:: Problem statement ::
All of the data must be output without alteration.

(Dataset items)
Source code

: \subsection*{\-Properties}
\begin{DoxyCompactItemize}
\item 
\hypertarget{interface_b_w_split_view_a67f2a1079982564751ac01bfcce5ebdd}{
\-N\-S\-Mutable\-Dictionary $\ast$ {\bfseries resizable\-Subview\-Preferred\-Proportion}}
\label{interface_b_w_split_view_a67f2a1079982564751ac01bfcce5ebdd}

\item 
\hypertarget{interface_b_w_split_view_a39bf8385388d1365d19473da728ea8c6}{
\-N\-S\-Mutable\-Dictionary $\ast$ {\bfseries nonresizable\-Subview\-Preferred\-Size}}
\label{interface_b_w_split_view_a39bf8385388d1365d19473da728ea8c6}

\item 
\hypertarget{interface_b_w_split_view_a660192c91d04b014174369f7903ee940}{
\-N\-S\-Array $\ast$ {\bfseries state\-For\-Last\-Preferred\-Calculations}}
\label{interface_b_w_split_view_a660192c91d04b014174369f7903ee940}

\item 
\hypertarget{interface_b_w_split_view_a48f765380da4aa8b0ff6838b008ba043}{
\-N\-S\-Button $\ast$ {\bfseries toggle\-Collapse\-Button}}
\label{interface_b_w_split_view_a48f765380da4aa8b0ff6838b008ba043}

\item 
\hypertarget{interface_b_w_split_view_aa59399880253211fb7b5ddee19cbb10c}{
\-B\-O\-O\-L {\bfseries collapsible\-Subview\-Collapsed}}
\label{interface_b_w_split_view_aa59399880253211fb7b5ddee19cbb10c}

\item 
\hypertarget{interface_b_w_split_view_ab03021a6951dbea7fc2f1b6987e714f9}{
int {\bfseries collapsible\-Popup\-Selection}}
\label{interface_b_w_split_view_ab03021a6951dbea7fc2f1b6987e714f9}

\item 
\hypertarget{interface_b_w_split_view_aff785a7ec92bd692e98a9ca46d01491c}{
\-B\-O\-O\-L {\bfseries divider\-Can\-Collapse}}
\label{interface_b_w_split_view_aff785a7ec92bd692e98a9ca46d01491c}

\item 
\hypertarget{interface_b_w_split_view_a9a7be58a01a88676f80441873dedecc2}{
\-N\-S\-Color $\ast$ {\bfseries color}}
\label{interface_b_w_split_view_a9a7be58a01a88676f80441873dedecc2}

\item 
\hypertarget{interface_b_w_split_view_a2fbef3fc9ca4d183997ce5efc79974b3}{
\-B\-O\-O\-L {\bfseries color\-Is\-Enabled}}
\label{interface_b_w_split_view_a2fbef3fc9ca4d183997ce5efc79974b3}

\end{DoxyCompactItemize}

:: Written answer ::
Source code

: \subsection*{\-Properties}
\begin{DoxyCompactItemize}
\item 
\hypertarget{interface_b_w_split_view_a67f2a1079982564751ac01bfcce5ebdd}{
\-N\-S\-Mutable\-Dictionary $\ast$ {\bfseries resizable\-Subview\-Preferred\-Proportion}}
\label{interface_b_w_split_view_a67f2a1079982564751ac01bfcce5ebdd}

\item 
\hypertarget{interface_b_w_split_view_a39bf8385388d1365d19473da728ea8c6}{
\-N\-S\-Mutable\-Dictionary $\ast$ {\bfseries nonresizable\-Subview\-Preferred\-Size}}
\label{interface_b_w_split_view_a39bf8385388d1365d19473da728ea8c6}

\item 
\hypertarget{interface_b_w_split_view_a660192c91d04b014174369f7903ee940}{
\-N\-S\-Array $\ast$ {\bfseries state\-For\-Last\-Preferred\-Calculations}}
\label{interface_b_w_split_view_a660192c91d04b014174369f7903ee940}

\item 
\hypertarget{interface_b_w_split_view_a48f765380da4aa8b0ff6838b008ba043}{
\-N\-S\-Button $\ast$ {\bfseries toggle\-Collapse\-Button}}
\label{interface_b_w_split_view_a48f765380da4aa8b0ff6838b008ba043}

\item 
\hypertarget{interface_b_w_split_view_aa59399880253211fb7b5ddee19cbb10c}{
\-B\-O\-O\-L {\bfseries collapsible\-Subview\-Collapsed}}
\label{interface_b_w_split_view_aa59399880253211fb7b5ddee19cbb10c}

\item 
\hypertarget{interface_b_w_split_view_ab03021a6951dbea7fc2f1b6987e714f9}{
int {\bfseries collapsible\-Popup\-Selection}}
\label{interface_b_w_split_view_ab03021a6951dbea7fc2f1b6987e714f9}

\item 
\hypertarget{interface_b_w_split_view_aff785a7ec92bd692e98a9ca46d01491c}{
\-B\-O\-O\-L {\bfseries divider\-Can\-Collapse}}
\label{interface_b_w_split_view_aff785a7ec92bd692e98a9ca46d01491c}

\item 
\hypertarget{interface_b_w_split_view_a9a7be58a01a88676f80441873dedecc2}{
\-N\-S\-Color $\ast$ {\bfseries color}}
\label{interface_b_w_split_view_a9a7be58a01a88676f80441873dedecc2}

\item 
\hypertarget{interface_b_w_split_view_a2fbef3fc9ca4d183997ce5efc79974b3}{
\-B\-O\-O\-L {\bfseries color\-Is\-Enabled}}
\label{interface_b_w_split_view_a2fbef3fc9ca4d183997ce5efc79974b3}

\end{DoxyCompactItemize}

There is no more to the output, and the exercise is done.